## About this exercise
Look through the material below. Return exactly the lines from the one with "At the attributes" through the one with "Section 4.3.5 below", both included.

Records for processing below:

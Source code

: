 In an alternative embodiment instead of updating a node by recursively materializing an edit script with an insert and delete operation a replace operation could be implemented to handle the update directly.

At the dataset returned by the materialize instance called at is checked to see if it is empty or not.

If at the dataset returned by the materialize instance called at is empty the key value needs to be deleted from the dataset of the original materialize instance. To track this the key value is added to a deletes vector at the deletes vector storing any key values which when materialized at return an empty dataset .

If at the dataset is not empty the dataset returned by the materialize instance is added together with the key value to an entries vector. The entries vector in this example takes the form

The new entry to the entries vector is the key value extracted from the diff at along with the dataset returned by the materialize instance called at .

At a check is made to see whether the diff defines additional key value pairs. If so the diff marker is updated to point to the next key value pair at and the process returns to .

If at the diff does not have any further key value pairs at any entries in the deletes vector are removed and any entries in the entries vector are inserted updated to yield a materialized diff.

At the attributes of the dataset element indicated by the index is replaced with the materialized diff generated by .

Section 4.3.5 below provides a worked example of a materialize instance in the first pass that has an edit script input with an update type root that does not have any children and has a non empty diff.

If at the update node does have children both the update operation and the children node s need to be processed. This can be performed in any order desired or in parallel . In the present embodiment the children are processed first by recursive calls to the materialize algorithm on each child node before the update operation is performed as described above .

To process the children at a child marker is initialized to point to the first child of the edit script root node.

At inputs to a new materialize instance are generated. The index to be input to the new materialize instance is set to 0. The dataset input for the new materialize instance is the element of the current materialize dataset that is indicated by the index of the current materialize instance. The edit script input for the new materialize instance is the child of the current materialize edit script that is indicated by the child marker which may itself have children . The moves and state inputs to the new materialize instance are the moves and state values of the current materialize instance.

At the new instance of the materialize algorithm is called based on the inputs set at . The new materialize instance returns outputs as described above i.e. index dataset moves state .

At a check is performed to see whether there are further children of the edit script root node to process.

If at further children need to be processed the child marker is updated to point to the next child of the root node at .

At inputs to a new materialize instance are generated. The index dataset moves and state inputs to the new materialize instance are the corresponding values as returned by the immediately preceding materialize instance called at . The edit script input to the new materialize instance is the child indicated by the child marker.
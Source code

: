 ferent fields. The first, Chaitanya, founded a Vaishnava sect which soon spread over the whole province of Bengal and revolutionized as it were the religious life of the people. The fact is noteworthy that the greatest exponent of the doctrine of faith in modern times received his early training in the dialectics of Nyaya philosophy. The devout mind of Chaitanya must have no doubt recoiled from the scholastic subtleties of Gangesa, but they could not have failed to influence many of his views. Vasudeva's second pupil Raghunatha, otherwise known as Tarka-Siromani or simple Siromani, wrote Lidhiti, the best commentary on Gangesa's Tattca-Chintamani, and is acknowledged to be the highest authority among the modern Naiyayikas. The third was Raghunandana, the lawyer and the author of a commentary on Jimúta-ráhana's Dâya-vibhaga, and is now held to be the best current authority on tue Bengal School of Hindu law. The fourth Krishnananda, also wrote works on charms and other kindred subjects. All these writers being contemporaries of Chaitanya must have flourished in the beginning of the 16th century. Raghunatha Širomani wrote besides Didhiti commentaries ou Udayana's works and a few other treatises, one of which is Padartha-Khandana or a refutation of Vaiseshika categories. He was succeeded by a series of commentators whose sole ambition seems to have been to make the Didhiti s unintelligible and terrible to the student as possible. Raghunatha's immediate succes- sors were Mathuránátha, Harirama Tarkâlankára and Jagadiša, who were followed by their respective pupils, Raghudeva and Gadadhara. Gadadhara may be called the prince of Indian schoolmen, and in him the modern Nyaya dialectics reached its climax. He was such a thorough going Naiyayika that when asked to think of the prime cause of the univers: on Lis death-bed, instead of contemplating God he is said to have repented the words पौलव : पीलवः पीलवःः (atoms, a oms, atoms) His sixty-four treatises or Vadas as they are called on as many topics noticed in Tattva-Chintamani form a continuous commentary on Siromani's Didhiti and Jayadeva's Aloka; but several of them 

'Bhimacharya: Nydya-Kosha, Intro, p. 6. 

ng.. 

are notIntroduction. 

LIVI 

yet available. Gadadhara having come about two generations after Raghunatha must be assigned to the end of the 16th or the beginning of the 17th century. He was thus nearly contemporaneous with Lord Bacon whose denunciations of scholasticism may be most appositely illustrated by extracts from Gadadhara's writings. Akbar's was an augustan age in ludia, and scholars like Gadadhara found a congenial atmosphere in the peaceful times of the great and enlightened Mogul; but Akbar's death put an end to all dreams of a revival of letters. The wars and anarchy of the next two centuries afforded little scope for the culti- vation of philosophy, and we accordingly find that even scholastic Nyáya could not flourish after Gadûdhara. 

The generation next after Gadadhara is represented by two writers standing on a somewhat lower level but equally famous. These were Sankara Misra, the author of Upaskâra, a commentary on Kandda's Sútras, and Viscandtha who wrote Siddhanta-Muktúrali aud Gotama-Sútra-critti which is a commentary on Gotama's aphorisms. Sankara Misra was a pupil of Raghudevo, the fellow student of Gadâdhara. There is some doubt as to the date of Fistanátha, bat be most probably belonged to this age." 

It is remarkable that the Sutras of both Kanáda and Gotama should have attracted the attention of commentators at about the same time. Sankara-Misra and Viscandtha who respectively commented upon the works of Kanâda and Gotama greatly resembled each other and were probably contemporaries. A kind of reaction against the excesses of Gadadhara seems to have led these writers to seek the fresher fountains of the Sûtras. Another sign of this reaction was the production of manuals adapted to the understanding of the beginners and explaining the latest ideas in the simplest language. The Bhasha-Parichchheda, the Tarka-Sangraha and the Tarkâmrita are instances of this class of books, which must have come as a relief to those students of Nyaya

End of Records for processing.

## Task response
At the attributes of the dataset element indicated by the index is replaced with the materialized diff generated by .

Section 4.3.5 below provides a worked example of a materialize instance in the first pass that has an edit script input with an update type root that does not have any children and has a non empty diff.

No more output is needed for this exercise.